What it boils down to is a vendor transforming itself from a primarily on-premise applications provider to an on-demand player under the umbrella Cloud Your Way – meaning that Unit4 can accommodate whatever delivery mode its customers prefer when it comes to data residency and security.

The alliance with Microsoft suggested that Unit4 is planning to offload a lot of heavy lifting to the Azure Cloud platform, while reducing its reliance on Amazon Web Services, which has provided hosting support to Unit4 since 2013. Unit4 expects a Cloud version of Three Rivers for the education vertical will be available in the second half of 2015, again running on the Azure platform. Despite that, FinancialForce, its joint-venture with Salesforce.com, will see no changes in its use of the Salesforce1 Cloud platform.

Microsoft’s Chris Dial extols Azure benefits for ISVs like Unit4
Microsoft’s Chris Dial extols Azure benefits for ISVs like Unit4

Unit4 is also strengthening ties with a host of partners including BearingPoint for systems integration support. In addition Unit4 is laying the groundwork for a diversified services portfolio by signing business process outsourcing partners and beefing up domain expertise for shared services engagements. All these initiatives could result in a comprehensive ecosystem capable of generating more than €1-billion in total revenues over the next three years.

The high hopes that Unit4 will double in size by 2018 stem from three assumptions:

1.       Unit4’s main business of selling on-premise applications – about less than half of its total revenues – remains resilient and there are cases where some of its customers actually prefer on-premise applications over Cloud delivery for process control and security concerns.

2.  Its Cloud applications have been growing at a rapid clip with SaaS bookings clocking in a 72% jump in 2014. The switch to Azure, which entails generous market-development incentives from Microsoft, is expected to help drive more Cloud adoptions among those that favor on-demand delivery because of ease of adoption and lower total cost of ownership. The prevailing trend at Unit4 is that more orders are Cloud-based than those from on-premise license sales.

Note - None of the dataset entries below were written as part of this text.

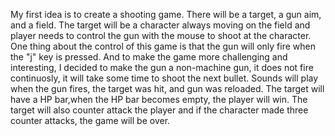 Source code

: My first idea is to create a shooting game. There will be a target, a gun aim, and a field. The target will be a character
always moving on the field and player needs to control the gun with the mouse to shoot at the character. One thing about the
control of this game is that the gun will only fire when the "j" key is pressed. And to make the game more challenging and
interesting, I decided to make the gun a non-machine gun, it does not fire continuosly, it will take some time to shoot 
the next bullet. Sounds will play when the gun fires, the target was hit, and gun was reloaded. The target will have a 
HP bar,when the HP bar becomes empty, the player will win. The target will also counter attack the player and if the 
character made three counter attacks, the game will be over.
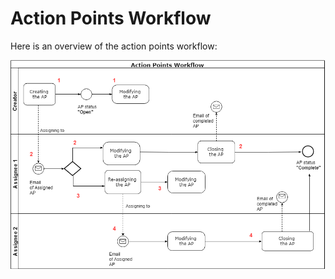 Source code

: # Action Points Workflow

Here is an overview of the action points workflow:

![](../.gitbook/assets/action-point-workflow-2%20%282%29.png)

3.  Unit4 expects its focus on the six people-centric verticals like professional services and government engenders not just distinct attributes, but also a plethora of variables like productivity optimization and skills and project matching that beckon more innovation and up-sell opportunities for everything from talent management to predictive analytics. Such variables present formidable barriers to entry for rivals that only pay lip service to industry-specific capabilities.

For much of its 35-year history, Unit4 has counted on core markets like the Benelux region, which contributes to one-third of its revenues, as well as support from a loyal base of professional services customers such as consulting firms and housing associations. There has never been a lack of focus from Unit4, but rather an overlapping product and marketing initiatives under a somewhat decentralized corporate structure that has hindered its ability to cement its reputation as best-in-class ERP applications vendor for those verticals.

Now the focus has been restored, largely fueled by considerable investments from its new owner, as well as a mix of fresh faces and a scalable Cloud platform. Coincidentally, the hashtag for the analyst event was #Unit4InFocus. The challenge is for the ERP applications vendor to live up to that billing.

The remaining question is how it can drive sustainable growth across its typical accounts and uncharted territories, all clamoring for new ways of leveraging vast amounts of data in order to stay relevant in the modern era. Self-driving or not, Unit4’s approach is worth looking at since it matters a great deal to services industries that are under tremendous pressure to harness and coordinate different moving parts, human elements and business processes effectively in the midst of their own digital transformation.